● Task brief: The answer is a number and only a number: how many lines of the data include the string "samples"?

──────── Given information ────────

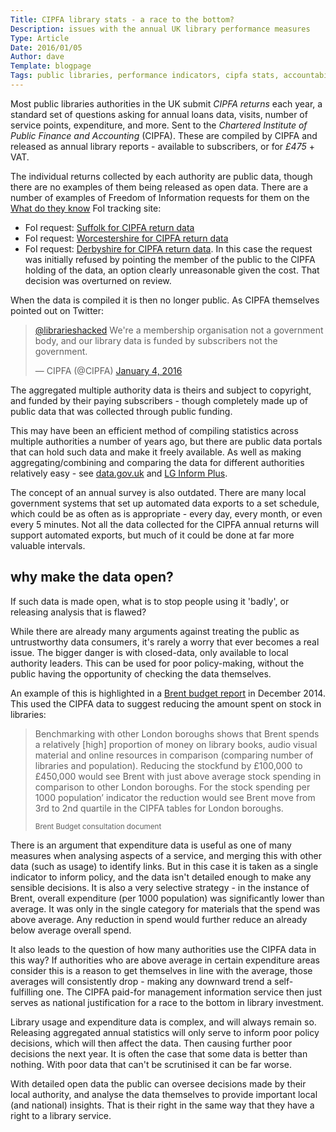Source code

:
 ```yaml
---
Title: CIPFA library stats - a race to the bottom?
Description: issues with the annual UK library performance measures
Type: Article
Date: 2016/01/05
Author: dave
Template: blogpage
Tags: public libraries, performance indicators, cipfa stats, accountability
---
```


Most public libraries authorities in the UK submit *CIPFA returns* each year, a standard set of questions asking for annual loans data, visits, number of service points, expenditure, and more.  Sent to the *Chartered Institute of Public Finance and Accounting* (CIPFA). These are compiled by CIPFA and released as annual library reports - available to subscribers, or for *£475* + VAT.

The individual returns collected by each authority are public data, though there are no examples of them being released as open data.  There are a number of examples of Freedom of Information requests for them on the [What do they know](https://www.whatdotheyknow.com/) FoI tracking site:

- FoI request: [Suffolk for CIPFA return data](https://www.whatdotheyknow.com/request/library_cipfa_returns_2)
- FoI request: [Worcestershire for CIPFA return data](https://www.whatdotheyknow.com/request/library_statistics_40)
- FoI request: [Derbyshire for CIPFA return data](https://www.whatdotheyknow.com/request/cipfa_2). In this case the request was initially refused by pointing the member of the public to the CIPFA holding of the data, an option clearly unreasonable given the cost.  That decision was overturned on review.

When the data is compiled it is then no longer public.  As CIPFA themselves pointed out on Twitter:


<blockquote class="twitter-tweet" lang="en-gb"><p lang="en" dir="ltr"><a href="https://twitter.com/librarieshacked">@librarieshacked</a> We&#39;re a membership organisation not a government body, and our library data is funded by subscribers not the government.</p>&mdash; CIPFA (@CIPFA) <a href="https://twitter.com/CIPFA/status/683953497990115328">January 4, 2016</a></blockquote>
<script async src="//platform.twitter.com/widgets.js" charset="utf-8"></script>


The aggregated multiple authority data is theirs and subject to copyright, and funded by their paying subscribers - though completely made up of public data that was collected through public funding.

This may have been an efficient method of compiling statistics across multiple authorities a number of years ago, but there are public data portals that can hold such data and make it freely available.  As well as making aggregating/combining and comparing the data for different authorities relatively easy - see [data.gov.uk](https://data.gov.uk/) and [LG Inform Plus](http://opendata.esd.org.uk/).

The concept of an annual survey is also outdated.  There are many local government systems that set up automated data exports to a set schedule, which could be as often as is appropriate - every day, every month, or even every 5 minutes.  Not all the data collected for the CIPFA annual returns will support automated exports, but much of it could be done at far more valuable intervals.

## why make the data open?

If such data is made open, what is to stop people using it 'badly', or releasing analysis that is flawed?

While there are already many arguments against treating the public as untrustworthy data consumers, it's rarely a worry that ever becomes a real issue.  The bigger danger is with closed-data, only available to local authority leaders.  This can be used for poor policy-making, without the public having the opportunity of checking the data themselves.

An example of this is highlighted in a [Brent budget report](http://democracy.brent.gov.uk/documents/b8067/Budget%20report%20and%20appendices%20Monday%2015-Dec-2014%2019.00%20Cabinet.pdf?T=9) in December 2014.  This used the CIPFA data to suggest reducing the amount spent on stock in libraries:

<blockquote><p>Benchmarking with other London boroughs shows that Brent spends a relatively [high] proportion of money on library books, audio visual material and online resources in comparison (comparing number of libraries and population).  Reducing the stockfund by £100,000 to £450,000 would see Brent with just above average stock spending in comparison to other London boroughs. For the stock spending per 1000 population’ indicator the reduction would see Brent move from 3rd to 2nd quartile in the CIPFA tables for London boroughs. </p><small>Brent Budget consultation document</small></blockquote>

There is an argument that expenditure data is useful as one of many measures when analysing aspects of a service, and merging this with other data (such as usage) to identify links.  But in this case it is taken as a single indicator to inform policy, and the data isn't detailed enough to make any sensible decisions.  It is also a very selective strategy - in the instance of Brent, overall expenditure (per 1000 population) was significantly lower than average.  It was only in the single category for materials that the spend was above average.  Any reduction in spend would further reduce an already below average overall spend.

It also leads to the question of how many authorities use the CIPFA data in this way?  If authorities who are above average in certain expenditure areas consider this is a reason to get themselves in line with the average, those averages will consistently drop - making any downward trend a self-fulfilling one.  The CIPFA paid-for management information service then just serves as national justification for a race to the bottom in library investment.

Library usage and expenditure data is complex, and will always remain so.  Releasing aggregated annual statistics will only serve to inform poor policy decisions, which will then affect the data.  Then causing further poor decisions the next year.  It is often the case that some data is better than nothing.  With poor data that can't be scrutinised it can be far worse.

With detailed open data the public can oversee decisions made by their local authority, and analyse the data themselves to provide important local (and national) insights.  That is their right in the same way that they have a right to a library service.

────────
──────── Given information ────────

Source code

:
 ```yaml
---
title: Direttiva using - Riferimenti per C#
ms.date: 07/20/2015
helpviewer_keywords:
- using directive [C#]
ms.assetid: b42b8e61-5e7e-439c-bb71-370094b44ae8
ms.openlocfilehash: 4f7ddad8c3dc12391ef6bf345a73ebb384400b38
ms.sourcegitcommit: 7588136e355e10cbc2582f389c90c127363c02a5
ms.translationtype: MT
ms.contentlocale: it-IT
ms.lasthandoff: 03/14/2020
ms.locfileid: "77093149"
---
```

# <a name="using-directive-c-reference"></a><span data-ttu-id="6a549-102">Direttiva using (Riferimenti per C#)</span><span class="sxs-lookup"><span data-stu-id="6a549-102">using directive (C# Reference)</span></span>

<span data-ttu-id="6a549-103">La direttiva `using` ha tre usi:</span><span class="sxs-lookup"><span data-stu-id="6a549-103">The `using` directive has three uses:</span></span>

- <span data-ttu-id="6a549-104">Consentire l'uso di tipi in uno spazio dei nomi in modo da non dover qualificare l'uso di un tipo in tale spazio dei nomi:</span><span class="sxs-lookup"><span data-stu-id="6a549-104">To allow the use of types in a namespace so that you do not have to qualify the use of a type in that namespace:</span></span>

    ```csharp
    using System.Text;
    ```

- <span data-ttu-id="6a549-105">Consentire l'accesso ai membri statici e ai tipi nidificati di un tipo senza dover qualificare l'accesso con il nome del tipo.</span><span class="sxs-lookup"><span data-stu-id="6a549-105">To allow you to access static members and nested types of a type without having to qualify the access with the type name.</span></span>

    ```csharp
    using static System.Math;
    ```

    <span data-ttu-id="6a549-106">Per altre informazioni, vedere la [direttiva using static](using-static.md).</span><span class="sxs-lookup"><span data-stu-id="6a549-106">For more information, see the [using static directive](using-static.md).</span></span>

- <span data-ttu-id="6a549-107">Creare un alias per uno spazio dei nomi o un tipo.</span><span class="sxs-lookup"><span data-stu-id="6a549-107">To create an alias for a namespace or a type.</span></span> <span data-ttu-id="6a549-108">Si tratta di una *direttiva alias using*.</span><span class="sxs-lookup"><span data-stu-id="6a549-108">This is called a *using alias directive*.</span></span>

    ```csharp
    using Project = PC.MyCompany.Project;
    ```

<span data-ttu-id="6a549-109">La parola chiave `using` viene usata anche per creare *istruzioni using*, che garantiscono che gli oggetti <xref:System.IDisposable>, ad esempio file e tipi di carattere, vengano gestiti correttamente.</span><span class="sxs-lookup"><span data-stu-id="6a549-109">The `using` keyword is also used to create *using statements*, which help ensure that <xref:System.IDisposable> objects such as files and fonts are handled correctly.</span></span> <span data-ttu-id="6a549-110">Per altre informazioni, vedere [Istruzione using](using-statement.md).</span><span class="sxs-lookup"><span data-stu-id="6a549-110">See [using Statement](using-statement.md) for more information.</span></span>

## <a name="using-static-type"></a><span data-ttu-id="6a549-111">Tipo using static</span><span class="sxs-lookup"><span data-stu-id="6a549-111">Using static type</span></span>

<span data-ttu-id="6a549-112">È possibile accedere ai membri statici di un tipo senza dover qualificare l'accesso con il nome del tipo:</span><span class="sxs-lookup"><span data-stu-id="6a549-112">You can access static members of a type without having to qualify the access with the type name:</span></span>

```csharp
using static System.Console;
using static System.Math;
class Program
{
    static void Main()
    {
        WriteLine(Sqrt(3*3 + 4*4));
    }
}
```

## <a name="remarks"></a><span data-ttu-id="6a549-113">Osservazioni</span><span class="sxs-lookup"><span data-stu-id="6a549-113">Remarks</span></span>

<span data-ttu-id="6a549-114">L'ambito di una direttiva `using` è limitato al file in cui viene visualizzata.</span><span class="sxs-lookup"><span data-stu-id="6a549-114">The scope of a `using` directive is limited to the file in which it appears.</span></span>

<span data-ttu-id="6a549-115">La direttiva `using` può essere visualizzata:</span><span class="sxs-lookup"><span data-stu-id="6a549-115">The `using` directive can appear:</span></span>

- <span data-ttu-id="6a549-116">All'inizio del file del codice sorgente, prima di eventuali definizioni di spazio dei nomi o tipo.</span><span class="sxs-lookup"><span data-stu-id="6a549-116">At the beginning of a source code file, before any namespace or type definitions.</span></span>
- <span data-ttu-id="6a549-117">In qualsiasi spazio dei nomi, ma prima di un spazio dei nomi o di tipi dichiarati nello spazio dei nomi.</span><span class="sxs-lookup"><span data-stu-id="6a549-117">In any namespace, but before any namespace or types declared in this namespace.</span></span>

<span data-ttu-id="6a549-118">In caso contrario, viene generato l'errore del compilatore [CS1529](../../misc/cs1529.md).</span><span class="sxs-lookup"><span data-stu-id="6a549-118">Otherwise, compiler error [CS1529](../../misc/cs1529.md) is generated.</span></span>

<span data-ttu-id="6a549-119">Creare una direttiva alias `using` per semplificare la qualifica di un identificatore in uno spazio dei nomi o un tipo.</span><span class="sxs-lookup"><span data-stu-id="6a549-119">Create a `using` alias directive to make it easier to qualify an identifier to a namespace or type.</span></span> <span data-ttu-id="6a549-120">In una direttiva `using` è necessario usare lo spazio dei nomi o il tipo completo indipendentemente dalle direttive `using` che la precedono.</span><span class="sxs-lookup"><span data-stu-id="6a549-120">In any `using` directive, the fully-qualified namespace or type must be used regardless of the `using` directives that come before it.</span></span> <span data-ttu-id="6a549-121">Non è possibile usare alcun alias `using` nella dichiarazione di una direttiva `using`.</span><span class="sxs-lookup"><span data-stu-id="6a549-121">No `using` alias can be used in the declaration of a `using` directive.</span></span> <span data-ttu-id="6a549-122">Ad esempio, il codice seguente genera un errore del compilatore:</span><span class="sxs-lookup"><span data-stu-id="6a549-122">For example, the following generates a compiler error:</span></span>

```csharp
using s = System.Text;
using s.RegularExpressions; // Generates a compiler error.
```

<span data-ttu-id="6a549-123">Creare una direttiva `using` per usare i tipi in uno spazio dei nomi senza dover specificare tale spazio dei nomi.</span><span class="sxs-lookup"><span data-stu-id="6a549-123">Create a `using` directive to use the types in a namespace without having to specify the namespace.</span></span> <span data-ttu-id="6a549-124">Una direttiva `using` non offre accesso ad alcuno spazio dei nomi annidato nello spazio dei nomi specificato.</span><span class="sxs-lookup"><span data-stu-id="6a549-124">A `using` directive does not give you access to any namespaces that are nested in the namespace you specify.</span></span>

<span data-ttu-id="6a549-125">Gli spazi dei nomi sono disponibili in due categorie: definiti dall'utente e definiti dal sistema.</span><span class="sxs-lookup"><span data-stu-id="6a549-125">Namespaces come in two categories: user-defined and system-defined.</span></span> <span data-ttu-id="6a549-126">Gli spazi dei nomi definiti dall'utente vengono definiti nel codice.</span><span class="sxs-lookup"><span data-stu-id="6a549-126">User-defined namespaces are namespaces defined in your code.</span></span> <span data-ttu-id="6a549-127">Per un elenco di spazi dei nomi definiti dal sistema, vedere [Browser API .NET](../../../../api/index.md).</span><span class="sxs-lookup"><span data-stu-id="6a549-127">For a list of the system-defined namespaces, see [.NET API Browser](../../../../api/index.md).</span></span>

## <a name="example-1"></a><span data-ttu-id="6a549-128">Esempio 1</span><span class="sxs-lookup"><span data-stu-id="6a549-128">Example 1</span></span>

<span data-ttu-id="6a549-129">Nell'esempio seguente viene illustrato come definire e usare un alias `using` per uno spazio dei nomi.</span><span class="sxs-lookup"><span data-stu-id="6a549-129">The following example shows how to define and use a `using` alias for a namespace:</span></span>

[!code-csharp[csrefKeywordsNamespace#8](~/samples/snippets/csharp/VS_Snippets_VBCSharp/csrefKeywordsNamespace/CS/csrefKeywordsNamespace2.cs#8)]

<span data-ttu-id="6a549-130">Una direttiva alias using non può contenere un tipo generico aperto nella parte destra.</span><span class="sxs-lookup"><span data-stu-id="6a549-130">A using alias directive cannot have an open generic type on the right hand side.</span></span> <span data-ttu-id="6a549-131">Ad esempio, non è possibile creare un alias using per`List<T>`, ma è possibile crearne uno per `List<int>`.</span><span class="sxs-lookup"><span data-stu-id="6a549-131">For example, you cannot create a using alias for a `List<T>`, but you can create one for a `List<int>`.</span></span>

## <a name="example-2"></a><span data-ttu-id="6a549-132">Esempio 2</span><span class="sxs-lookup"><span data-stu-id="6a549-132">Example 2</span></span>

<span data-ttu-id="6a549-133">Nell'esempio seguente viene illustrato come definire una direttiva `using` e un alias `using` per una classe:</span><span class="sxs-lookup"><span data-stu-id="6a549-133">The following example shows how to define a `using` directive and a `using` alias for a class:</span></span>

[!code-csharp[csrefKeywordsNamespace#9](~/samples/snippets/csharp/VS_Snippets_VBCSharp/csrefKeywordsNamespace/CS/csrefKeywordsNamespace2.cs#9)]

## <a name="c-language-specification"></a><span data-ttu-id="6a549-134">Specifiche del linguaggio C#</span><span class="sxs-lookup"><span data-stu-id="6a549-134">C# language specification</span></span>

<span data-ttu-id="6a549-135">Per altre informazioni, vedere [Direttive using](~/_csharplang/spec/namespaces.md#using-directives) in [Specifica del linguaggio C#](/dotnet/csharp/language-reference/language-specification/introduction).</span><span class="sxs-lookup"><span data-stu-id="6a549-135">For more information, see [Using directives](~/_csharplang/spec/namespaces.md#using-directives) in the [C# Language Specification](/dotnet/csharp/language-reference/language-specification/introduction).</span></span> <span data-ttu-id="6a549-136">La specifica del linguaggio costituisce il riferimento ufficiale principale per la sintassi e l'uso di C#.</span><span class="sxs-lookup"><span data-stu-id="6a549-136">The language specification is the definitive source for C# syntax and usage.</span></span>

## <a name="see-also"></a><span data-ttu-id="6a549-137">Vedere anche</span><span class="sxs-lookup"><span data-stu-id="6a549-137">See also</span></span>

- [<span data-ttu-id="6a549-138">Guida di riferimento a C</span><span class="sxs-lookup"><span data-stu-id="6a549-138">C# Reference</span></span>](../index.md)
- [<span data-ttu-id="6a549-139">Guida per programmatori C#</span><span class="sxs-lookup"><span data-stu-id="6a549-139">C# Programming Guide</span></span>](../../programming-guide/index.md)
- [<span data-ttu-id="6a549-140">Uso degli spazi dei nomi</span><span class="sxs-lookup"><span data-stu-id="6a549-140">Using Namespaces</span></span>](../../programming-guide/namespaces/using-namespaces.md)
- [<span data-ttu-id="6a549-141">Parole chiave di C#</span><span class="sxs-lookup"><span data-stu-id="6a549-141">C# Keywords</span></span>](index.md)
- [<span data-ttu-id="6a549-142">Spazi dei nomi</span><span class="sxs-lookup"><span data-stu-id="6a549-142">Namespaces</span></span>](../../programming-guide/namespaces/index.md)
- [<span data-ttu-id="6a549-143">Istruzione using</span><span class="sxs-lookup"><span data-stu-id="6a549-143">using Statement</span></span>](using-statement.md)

────────

● Expected answer: 2